Work instructions -> Check each line of the data below for the string "elements", then state how many have it and nothing else.

--------

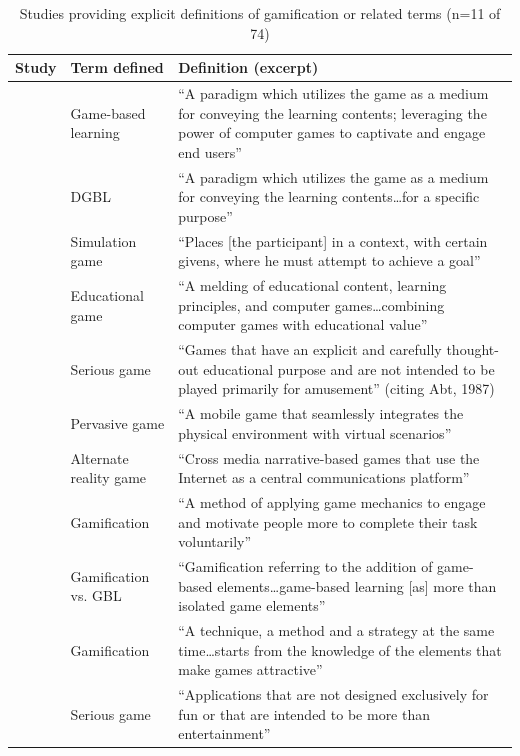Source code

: \begin{table}[!h]
\centering
\caption{Studies providing explicit definitions of gamification or related terms (n=11 of 74)}
\label{tab:explicit-definitions}
\small
\begin{tabular}{p{3cm}p{2.5cm}p{7cm}}
\hline
\textbf{Study} & \textbf{Term defined} & \textbf{Definition (excerpt)} \\
\hline
\citeauthor{30Zin2008}~\cite{30Zin2008} & Game-based learning & ``A paradigm which utilizes the game as a medium for conveying the learning contents; leveraging the power of computer games to captivate and engage end users'' \\
\citeauthor{23Zin2009322}~\cite{23Zin2009322} & DGBL & ``A paradigm which utilizes the game as a medium for conveying the learning contents\ldots for a specific purpose'' \\
\citeauthor{76Corbeil2011462}~\cite{76Corbeil2011462} & Simulation game & ``Places [the participant] in a context, with certain givens, where he must attempt to achieve a goal'' \\
\citeauthor{65Razak201139}~\cite{65Razak201139} & Educational game & ``A melding of educational content, learning principles, and computer games\ldots combining computer games with educational value'' \\
\citeauthor{42Huffer201581}~\cite{42Huffer201581} & Serious game & ``Games that have an explicit and carefully thought-out educational purpose and are not intended to be played primarily for amusement'' (citing Abt, 1987) \\
\citeauthor{58Shih2015173}~\cite{58Shih2015173} & Pervasive game & ``A mobile game that seamlessly integrates the physical environment with virtual scenarios'' \\
\citeauthor{71lynch2015pedagogical}~\cite{71lynch2015pedagogical} & Alternate reality game & ``Cross media narrative-based games that use the Internet as a central communications platform'' \\
\citeauthor{43ali2021indonesian}~\cite{43ali2021indonesian} & Gamification & ``A method of applying game mechanics to engage and motivate people more to complete their task voluntarily'' \\
\citeauthor{36Scholz2021}~\cite{36Scholz2021} & Gamification vs. GBL & ``Gamification referring to the addition of game-based elements\ldots game-based learning [as] more than isolated game elements'' \\
\citeauthor{34Serrano2023}~\cite{34Serrano2023} & Gamification & ``A technique, a method and a strategy at the same time\ldots starts from the knowledge of the elements that make games attractive'' \\
\citeauthor{41Petersen2023301}~\cite{41Petersen2023301} & Serious game & ``Applications that are not designed exclusively for fun or that are intended to be more than entertainment'' \\
\hline
\end{tabular}
\end{table}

--------

Answer to this problem -> 2